Short of this heroic and for the present impracticable remedy, it is possible that some reform may take place. In the minds of most members of Parliament, and especially of most of the leading members, there is, it may be hoped, a sense of shame, reinforced by a healthy public indignation, at the transactions of the last session; and a disposition to ensure that whatever may be the parliamentary character of the present year, it shall be as unlike as possible to its predecessor.
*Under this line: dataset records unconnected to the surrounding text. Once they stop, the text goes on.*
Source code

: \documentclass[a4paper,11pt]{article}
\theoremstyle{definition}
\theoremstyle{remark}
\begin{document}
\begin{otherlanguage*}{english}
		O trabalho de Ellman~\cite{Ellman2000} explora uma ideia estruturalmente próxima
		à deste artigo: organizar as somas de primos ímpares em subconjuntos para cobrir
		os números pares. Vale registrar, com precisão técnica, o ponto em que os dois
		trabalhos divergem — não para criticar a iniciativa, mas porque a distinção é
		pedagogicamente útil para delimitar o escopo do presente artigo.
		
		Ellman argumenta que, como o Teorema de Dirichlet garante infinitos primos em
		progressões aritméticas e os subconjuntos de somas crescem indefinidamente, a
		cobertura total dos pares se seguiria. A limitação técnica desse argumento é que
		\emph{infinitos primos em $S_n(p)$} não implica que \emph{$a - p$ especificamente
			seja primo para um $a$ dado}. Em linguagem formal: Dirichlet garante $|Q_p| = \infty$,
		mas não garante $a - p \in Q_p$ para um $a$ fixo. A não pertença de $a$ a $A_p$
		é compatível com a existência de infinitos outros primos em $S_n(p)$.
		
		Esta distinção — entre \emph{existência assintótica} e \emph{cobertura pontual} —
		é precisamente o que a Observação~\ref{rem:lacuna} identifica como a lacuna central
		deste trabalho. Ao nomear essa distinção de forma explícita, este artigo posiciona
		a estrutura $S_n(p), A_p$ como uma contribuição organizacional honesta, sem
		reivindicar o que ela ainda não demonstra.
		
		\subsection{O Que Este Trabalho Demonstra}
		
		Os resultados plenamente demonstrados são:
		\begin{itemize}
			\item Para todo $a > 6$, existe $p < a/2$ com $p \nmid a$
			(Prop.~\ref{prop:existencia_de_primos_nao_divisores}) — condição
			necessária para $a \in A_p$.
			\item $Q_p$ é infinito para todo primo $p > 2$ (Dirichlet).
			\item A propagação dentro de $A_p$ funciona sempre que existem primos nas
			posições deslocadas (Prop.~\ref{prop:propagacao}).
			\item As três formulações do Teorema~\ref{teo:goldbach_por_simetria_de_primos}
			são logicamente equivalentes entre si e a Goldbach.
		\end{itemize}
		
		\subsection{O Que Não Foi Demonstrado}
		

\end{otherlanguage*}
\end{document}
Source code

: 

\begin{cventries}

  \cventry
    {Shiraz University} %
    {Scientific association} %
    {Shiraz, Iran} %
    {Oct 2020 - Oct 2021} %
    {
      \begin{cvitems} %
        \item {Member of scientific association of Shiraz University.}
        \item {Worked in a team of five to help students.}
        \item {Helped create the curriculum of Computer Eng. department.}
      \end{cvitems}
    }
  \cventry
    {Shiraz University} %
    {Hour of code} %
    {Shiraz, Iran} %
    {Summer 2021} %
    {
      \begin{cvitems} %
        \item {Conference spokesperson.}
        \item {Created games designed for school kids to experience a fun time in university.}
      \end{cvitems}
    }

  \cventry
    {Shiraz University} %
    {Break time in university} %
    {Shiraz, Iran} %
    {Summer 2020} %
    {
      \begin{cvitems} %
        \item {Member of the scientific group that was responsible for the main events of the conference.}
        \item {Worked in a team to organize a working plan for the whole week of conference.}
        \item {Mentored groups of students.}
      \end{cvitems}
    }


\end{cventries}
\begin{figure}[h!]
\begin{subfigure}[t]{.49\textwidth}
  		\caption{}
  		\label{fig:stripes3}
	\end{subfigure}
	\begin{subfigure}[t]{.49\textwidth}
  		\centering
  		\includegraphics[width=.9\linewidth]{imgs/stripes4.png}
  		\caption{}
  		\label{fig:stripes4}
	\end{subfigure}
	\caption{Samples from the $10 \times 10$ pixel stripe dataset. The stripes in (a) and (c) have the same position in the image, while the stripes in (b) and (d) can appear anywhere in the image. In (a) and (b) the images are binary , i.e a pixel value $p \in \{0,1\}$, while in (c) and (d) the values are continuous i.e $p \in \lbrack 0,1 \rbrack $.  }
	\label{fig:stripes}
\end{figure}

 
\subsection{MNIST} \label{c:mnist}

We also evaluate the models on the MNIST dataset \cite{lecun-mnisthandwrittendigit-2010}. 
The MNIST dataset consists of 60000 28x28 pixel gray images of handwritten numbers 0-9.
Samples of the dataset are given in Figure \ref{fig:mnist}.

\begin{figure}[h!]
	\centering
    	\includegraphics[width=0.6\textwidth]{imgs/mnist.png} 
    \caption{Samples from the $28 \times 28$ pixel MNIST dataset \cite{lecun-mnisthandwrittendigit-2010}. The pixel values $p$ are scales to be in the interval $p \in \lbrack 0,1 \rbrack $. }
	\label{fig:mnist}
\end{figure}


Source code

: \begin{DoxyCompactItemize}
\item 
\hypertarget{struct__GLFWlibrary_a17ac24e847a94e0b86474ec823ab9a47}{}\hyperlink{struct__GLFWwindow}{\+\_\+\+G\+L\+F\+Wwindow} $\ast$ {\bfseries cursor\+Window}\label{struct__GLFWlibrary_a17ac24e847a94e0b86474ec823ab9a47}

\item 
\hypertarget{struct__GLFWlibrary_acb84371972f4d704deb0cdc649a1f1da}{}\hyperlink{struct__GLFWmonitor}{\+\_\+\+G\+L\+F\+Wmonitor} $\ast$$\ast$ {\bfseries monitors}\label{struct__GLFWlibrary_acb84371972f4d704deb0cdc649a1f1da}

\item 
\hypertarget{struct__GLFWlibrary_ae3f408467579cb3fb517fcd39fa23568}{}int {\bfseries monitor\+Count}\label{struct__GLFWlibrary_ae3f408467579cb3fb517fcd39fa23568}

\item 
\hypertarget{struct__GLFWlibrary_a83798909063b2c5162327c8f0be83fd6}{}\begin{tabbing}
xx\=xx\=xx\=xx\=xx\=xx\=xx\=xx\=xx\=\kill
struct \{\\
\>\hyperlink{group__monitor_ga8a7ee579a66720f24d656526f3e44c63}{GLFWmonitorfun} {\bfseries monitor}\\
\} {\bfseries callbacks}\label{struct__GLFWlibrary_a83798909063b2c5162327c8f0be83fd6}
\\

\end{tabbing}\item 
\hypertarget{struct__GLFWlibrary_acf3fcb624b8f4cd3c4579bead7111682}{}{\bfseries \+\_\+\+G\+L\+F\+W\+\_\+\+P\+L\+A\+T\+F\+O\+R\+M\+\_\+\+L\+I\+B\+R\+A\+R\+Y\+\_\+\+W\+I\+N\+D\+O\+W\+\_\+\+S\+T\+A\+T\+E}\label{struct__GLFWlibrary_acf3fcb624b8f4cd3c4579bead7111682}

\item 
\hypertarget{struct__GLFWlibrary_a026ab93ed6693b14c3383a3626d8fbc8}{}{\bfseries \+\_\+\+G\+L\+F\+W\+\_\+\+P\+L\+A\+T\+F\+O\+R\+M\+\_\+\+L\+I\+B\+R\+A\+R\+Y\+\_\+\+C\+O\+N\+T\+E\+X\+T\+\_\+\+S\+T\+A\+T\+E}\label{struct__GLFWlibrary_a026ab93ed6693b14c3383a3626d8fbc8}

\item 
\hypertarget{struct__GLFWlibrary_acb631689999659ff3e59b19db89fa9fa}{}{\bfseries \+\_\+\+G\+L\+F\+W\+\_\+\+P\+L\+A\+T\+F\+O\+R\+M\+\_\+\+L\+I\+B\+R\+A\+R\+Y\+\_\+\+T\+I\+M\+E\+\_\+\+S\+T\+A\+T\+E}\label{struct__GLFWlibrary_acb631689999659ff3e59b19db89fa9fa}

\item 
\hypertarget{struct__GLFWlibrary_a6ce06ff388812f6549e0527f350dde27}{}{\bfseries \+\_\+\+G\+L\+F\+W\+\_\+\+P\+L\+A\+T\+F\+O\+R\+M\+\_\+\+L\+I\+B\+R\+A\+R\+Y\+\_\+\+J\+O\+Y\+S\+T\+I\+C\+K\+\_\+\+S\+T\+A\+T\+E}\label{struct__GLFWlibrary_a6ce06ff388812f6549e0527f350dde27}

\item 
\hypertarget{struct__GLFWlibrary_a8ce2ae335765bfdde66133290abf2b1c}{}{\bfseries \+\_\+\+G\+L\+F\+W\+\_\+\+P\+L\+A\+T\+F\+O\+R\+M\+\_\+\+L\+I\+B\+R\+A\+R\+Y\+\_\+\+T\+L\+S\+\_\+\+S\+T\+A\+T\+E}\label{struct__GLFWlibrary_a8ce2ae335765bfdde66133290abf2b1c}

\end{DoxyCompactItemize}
Eighteen hundred and eighty-seven was a year of chatter; eighteen hundred and eighty-eight will, it may be hoped, be a year of business. There is some danger lest a passing malady should be treated as if it were an organic disease, and that violent counteractives may be too ruthlessly applied. A false antithesis between speech and work is gaining hold of the public mind. Mr. Froude, in his brilliant work on the West Indies, pushes the matter, as is perhaps his habit, somewhat to an extreme. He regards the doers and the talkers as two distinct classes, separated by a gulf which neither of them can pass. The instances which he selects show a confidence in his theory which is courageous to the verge of audacity. Warren Hastings,' he says, 'wins India for us; the eloquent Burke desires and passionately tries to hang him for it.' The speeches of Demosthenes and of Cicero have passed into literature, but neither Demosthenes nor Cicero, Mr. Froude tells us, understood the facts of his time, and each of them mischievously misled his countrymen. Mr. Froude is on the side of the gods, and not of Cato, in preferring the winning to the conquered side. Burke did not succeed in hanging Hastings, but his speeches laid the foundation of the better government of India. Demosthenes and Cicero succumbed in the contest with the member for Macedon, as Horace Walpole calls Philip, and with Antony. But their speeches kept alive some flame of noble sentiment among their countrymen, and have been torches from which an enthusiasm for freedom has in all ages been kindled. Talk and work are not rivals. Debate is essential to the satisfactory conduct of business. Thought is the essential condition of wise

action, and clear thinking is impossible apart from articulate speech, which is as necessary to its distinct apprehension by the mind which originates it as it is to its conveyance to others. The great evil of our present parliamentary habits is not that there is too much eloquence, but that there is too little; not that discussion is in excess, but that there is scarcely any discussion at all. The debate is swallowed up in the speeches, as the wood in the old saying was hidden by the trees; and what is necessary is not to cut down the forest but to clear it, to remove the jungle and the undergrowth, and to make paths through it leading somewhence and somewhither. country in which popular government exists can be ruled only by the freest practice of the arts of public persuasion and discussion. Democracy was described, we think, by Hobbes, as an aristocracy of orators occasionally interrupted by the monarchy of a single orator; but the corrupt form of a democracy is an ochlocracy, and instead of a system of aristocratical or monarchical eloquence we have simply a shouting parliamentary mob. Almost every member of the House of Commons insists on having a speaking part. He is not content to be a walking or sitting gentleman, and the result is a confusion of inarticulate voices of which the Tower of Babel was but a feeble foreshadowing. The evil against which a struggle has to be made is twofold. It consists in the length of individual speeches, and in the multiplicity of speakers. When Lord Chatham made the longest speech which is on record against him, he was hailed by the crowd outside the doors of Parliament with enthusiastic cries of Three hours and a half! Three hours and a half!' as if, Lord Chesterfield observed, any human being could speak well for three hours and a half. Lord Brougham's eight hours improving' was then still in the womb of time. It is perhaps the greatest feat of longiloquence on record in our Parliamentary history, though near approaches have been made to it in our own time.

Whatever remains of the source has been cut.